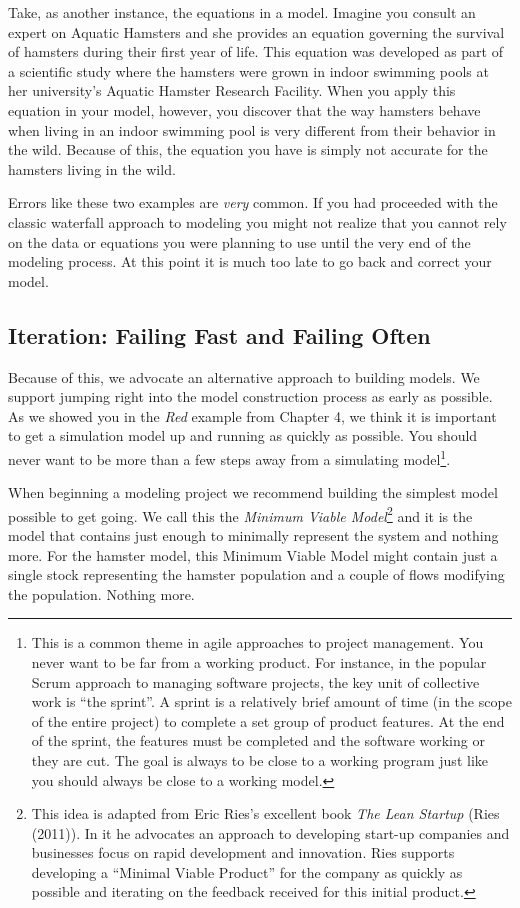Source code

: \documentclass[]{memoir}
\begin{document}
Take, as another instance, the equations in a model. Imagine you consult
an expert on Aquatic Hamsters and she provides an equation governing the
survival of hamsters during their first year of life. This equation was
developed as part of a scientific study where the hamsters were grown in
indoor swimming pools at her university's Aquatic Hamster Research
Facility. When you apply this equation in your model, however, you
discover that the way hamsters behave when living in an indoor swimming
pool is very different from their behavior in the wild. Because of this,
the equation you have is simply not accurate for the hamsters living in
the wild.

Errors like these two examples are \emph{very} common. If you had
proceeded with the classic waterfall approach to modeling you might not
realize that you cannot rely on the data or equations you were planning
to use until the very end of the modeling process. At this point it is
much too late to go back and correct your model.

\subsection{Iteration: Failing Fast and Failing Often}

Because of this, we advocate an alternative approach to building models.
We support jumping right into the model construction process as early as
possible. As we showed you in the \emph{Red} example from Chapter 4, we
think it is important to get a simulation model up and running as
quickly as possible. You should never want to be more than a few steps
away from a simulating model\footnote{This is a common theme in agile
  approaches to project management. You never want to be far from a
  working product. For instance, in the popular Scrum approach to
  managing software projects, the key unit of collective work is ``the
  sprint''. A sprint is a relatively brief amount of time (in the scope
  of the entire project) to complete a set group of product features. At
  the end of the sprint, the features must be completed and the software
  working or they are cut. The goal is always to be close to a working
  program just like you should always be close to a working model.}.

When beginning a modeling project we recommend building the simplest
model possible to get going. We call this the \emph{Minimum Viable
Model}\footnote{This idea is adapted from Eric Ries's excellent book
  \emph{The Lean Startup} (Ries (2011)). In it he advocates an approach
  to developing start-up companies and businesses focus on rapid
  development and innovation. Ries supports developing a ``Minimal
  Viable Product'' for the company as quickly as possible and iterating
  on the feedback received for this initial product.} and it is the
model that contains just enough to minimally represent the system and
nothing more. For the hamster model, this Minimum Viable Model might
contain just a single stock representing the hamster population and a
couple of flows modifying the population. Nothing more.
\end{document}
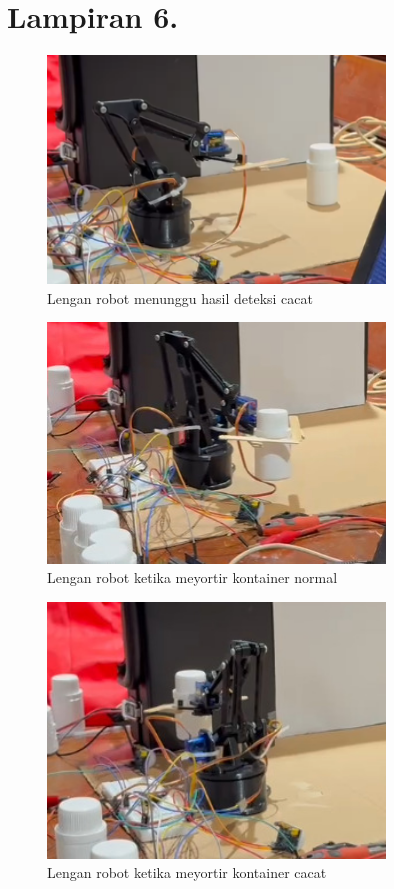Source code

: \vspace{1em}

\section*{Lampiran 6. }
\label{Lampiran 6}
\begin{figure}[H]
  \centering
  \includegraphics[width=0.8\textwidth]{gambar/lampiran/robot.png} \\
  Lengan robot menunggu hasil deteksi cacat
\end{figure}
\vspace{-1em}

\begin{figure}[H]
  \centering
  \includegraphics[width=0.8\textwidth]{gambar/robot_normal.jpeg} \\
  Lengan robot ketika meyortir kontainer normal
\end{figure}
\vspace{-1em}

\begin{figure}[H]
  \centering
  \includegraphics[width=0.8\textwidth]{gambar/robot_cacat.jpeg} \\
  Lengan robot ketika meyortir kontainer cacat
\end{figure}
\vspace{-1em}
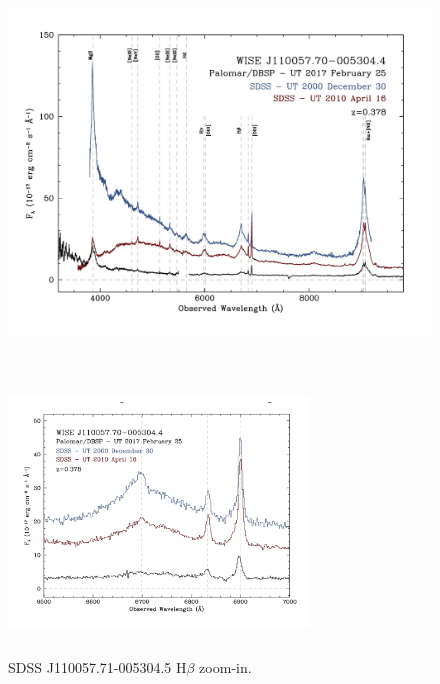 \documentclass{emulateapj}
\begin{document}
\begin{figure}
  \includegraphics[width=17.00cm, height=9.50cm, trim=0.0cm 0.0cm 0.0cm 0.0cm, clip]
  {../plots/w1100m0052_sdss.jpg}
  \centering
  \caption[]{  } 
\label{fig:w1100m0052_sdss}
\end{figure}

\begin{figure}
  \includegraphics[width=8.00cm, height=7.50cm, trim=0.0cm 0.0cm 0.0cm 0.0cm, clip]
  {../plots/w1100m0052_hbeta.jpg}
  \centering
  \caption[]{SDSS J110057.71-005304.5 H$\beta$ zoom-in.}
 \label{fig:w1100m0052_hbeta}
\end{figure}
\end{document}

--

**ACTIVITY:** In the listing above, show every line with the word "clip".

**EXERCISE RESULT:**
  \includegraphics[width=17.00cm, height=9.50cm, trim=0.0cm 0.0cm 0.0cm 0.0cm, clip]
  \includegraphics[width=8.00cm, height=7.50cm, trim=0.0cm 0.0cm 0.0cm 0.0cm, clip]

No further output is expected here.